マイケル ジャクソン:ザ・イモータル・ワールドツアー@福岡2013年

Michel

 シルクドソレイユが、マイケル・ジャクソンの歌に合わせてパフォーマンスを行う、「ザ・イモータル」。シルクドソレイユとマイケル・ジャクソン両方のファンにとっては、一回で両方とも楽しめるというお得なステージである。
 ただし、1+1が常に2以上のものになるかといえば、案外そうでないことも多く、今回はどうなることであろう。

 ステージ開始。マイケル・ジャクソン風のダンスから始まるが、ダンサーのムーンウォークが全くムーンウォークになっていないのにずっこける。そして、マイケルのアップテンポな曲にあわせて踊り出すのだが、どうにも踊りに切れがないし、シンクロがなってないし、…シルクロソレイユ、ダンスユニットとしては微妙だなあ。
 もしこのダンサーたちが、マイケルのバックダンサーをやってたら、あの完璧主義のマイケル・ジャクソンならキレるだろうな、というレベル。
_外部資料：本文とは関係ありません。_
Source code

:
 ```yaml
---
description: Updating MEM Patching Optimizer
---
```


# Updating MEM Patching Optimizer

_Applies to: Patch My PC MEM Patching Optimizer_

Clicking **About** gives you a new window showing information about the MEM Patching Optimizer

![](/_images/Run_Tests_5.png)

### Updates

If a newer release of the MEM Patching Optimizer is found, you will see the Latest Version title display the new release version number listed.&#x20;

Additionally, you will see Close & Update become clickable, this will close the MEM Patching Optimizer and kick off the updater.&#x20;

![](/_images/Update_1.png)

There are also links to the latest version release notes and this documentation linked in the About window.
 それでも、シルクドソレイユの得意技である、鍛え上げられた肉体を使ってのパフォーマンスは、やはり見事なものである。世にダンスの上手いダンサーは数多くあれど、ここまで身体が柔軟に動き、高く跳躍でき、絶妙のバランスで身体を支えられるダンサーはシルクドソレイユ以外どこにもいないだろう、と感心してしまうほど。
 とりわけ圧巻だったのが、screamに合わせての新体操風ダンス。これはさすがに見事にシンクロしており、高い跳躍力も、タイミングも全てが完璧。マイケルの音楽と、シルクドソレイユの超絶的な肉体パフォーマンスの素晴らしい融合であった。

 シルクドソレイユの普段の舞台は、瞑想的、思索的なところがあり、激しい演技のなかにも、静かに思考を強いるようなところがあるけど、「ザ・イモータル」は、初めから終わりまでマイケルのリズミカルな音楽に合わせて、踊りまくり、演技しまくっていて、そしてその姿は、彼らが本当にマイケル・ジャクソンが好きで、彼の音楽に合わせて踊り、パフォーマンスすることが楽しくてたまらないという、弾けるような喜びを感じさせるものであった。

 シルクドソレイユの新しい一面を知ることが出来たステージであった。
 まあ、ダンスには少々不満はあったが、シルクドソレイユでしか見られない超人的なパフォーマンスが、よく知っているマイケルの曲にあわせて、2時間濃密に演じられたステージは、やはり大いに見るべき価値のあるものであった。